PROBLEM REQUIREMENTS:
Wherever the word "Queries" occurs in the lines below, copy the whole line.
▼▼▼
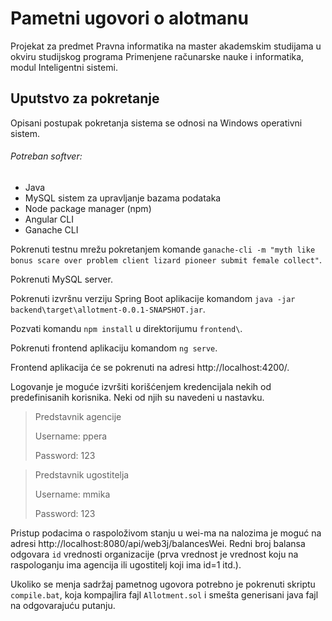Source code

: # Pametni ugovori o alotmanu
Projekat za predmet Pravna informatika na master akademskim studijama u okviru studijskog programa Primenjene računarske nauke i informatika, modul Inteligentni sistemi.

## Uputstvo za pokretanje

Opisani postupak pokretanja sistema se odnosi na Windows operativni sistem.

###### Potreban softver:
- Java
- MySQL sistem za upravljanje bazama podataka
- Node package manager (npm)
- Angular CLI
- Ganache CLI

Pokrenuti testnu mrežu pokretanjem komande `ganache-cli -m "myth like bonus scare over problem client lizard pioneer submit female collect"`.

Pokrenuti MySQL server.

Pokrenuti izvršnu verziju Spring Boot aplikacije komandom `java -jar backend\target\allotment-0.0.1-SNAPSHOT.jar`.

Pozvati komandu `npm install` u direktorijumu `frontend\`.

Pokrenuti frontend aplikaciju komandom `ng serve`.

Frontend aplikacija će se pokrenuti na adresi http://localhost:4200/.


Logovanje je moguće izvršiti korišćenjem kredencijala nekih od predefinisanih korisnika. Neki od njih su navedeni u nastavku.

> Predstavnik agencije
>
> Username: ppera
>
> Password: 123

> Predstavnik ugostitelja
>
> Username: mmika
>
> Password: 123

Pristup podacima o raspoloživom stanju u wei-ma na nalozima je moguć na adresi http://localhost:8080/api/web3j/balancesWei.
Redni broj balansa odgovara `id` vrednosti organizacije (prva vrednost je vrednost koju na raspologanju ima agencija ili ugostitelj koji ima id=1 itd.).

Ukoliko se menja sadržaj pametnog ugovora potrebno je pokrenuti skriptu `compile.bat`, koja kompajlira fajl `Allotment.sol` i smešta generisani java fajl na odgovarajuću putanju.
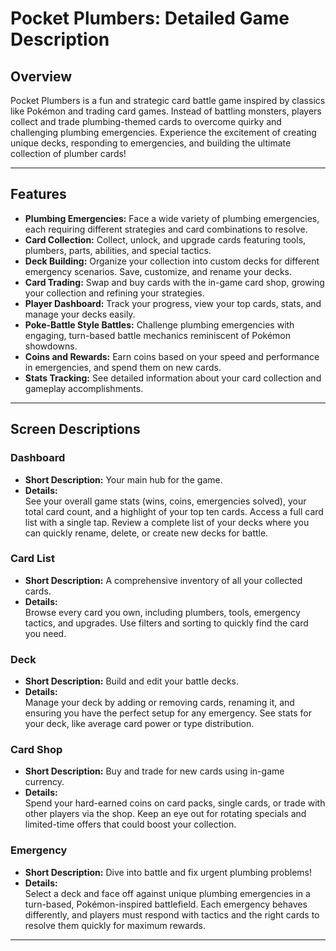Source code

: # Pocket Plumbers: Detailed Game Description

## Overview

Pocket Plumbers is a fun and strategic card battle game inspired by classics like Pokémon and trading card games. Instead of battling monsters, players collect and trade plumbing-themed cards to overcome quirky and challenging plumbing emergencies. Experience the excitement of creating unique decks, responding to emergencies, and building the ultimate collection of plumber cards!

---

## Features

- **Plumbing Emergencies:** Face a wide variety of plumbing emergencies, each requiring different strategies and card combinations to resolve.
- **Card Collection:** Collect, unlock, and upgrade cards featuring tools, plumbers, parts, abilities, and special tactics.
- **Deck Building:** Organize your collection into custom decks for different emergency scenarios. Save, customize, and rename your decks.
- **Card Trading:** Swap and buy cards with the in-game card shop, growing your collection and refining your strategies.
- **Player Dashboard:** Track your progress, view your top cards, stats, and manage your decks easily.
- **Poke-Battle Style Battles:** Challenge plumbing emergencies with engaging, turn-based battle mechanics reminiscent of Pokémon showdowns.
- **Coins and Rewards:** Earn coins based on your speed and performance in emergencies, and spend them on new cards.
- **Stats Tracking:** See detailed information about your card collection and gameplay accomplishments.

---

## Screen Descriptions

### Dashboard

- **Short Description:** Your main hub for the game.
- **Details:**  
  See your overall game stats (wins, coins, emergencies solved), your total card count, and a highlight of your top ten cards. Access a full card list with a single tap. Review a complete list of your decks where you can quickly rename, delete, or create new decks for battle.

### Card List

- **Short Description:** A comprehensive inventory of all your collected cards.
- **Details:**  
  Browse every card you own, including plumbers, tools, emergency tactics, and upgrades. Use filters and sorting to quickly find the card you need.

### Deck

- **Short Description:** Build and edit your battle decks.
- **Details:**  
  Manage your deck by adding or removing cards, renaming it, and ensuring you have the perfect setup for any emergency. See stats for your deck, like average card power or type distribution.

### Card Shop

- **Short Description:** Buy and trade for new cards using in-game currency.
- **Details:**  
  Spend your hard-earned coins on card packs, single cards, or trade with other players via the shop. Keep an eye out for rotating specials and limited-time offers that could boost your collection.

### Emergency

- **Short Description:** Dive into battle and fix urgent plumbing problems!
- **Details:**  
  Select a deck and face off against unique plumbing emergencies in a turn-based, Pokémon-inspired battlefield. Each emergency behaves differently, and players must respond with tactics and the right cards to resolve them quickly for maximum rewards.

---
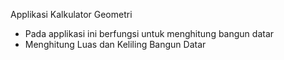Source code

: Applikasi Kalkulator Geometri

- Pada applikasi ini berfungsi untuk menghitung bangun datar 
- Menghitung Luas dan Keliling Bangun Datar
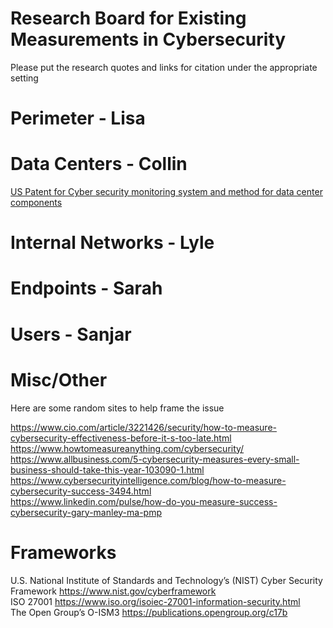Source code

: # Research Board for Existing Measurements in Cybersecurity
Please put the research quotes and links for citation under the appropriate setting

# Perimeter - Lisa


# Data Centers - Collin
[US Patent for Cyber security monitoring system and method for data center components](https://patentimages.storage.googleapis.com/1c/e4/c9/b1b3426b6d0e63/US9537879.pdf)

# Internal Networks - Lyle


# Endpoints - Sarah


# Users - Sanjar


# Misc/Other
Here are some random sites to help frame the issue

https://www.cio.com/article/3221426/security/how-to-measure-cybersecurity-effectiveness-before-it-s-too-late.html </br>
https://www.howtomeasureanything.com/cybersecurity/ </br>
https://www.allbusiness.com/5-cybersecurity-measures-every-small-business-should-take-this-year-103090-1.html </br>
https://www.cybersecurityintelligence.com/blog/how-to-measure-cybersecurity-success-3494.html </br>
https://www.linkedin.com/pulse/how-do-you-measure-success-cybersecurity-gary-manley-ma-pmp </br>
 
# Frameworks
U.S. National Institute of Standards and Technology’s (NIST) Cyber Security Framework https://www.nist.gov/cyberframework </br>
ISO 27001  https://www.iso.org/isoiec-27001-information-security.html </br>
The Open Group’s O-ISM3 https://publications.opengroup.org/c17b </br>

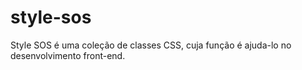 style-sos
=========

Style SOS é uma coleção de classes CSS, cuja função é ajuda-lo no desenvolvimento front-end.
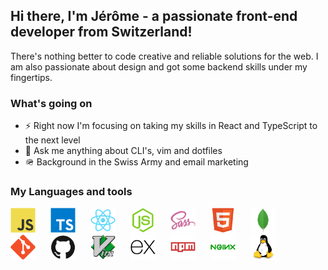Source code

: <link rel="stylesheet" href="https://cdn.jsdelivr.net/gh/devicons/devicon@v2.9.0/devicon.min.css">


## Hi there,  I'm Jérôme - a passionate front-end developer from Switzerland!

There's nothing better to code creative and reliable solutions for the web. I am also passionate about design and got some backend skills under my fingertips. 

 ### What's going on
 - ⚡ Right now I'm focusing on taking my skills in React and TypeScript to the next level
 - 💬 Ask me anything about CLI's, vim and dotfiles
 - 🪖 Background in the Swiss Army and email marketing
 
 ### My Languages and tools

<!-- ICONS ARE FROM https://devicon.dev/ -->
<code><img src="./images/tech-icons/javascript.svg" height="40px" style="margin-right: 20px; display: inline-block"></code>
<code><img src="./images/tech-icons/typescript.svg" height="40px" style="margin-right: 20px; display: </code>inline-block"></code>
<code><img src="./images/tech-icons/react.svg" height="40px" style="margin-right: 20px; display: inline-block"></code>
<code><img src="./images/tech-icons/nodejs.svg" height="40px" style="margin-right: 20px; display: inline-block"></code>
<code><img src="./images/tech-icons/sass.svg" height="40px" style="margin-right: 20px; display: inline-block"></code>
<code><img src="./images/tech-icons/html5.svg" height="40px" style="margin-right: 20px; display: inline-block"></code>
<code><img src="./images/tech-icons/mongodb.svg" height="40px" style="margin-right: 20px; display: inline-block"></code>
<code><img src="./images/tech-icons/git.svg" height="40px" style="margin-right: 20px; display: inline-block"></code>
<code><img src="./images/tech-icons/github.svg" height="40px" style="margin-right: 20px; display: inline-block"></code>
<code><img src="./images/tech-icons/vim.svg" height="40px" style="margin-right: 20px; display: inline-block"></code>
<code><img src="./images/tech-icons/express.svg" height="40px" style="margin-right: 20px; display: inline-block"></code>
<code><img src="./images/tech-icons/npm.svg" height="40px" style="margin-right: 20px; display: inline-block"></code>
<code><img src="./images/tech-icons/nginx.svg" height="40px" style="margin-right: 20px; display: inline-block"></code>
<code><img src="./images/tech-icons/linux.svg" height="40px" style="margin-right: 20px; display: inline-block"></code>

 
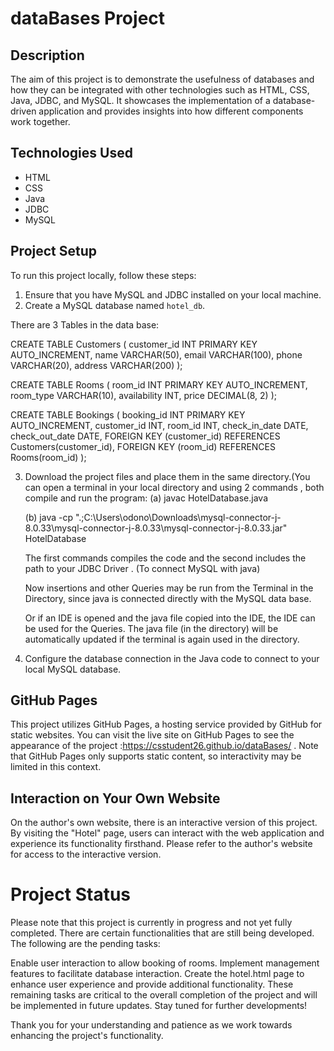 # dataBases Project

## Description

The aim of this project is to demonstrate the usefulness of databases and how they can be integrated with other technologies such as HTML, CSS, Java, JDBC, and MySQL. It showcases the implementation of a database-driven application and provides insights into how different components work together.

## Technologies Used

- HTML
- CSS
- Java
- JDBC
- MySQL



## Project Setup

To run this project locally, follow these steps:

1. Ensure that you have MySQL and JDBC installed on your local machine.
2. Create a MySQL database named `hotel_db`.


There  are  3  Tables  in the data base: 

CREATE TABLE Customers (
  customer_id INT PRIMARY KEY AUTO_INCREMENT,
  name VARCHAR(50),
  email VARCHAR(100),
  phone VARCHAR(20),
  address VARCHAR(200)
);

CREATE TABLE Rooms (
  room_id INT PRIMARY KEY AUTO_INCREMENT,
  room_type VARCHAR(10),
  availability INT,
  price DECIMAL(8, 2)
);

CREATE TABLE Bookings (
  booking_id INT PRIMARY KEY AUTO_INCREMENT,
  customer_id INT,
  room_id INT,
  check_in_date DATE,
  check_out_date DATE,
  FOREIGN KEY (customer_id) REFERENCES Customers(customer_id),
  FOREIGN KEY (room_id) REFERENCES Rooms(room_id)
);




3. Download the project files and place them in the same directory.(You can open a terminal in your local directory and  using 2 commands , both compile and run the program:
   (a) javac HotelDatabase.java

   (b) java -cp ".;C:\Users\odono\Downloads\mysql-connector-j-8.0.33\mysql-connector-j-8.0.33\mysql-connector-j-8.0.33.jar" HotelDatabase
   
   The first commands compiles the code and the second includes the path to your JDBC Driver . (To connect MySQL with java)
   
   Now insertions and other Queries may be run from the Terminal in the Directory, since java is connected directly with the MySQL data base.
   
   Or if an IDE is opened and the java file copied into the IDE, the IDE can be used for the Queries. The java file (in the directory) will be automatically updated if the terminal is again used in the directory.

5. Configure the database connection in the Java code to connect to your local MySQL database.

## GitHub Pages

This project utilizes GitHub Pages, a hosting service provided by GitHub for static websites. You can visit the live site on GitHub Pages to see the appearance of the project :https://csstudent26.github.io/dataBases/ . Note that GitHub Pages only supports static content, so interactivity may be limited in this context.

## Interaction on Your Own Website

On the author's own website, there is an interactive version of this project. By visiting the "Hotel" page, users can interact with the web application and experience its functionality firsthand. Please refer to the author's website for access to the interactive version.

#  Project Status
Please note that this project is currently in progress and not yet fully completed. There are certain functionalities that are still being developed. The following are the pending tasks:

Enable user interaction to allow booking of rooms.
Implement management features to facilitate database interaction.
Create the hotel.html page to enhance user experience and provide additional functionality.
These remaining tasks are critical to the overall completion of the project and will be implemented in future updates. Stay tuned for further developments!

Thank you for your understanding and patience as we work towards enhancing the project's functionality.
▲▲▲
SOLUTION TO THIS PROBLEM:
   Now insertions and other Queries may be run from the Terminal in the Directory, since java is connected directly with the MySQL data base.
   Or if an IDE is opened and the java file copied into the IDE, the IDE can be used for the Queries. The java file (in the directory) will be automatically updated if the terminal is again used in the directory.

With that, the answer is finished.